My mother's hair is pure white and she wears glasses. She is the kind of person who lets other people talk too much (including me) and always offers to wash the dishes while the rest of the family goes and does something else more fun.  She is bookish and loves to play Free Cell solitaire on her phone. 

A week or so ago she took her partner and her paperwork about the metal rod in her back and the doctor's note about her titanium hip and showed them to TSA's X-ray screeners and boarded a plane to Africa, because in spite of looking like a librarian and acting like the worlds sweetest Nana she is still a woman who has dreams, big adventurous dreams. The twenty year old woman who traveled to Mexico alone still resides inside her.




My atheist mother is on safari in Botswani at the moment, because she said that Africa is the most spiritual place on earth, and she needed to return one more time, in spite of being 70 and being held together with metal. She says it is truly the birthplace of creation, and you can feel it in the soil and see it in the savanna. My mom's cool like that.
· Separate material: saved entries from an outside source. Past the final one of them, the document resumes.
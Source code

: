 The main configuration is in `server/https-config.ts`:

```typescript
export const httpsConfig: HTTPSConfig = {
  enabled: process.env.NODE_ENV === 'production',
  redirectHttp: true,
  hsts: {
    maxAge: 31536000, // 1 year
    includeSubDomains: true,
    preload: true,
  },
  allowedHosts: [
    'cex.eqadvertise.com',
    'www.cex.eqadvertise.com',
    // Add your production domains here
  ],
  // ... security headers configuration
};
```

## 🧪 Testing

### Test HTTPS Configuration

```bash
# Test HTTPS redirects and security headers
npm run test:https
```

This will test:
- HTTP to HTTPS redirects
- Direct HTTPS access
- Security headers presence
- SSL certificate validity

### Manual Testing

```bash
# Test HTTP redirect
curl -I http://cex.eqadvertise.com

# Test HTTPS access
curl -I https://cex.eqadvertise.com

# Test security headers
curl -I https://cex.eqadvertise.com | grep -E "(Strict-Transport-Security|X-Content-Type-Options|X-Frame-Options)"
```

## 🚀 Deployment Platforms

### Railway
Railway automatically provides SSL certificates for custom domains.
She's also a little crazy like that. This is the person who quit her job, sold her house, and went to live on a boat with her life-mate at age 50 in spite of not really knowing how to sail. Oh, did I mention they brought two dogs and a cat with them?

She's also the person who was mugged in Paris and chased down the pickpocket and beat him over the head with her umbrella, in spite of having only about $20 in her wallet. 

She is the same person who got stranded in Thailand a few years back due to political unrest. (but she had a great time anyway.)

Perhaps I need to talk less and listen more when she comes back from her latest sojourn.  There is obviously much I have to learn from this woman who is always content to let everyone else hog the spotlight.

2 comments:

  1. This post made me smile. What a wonderful person your mother must be!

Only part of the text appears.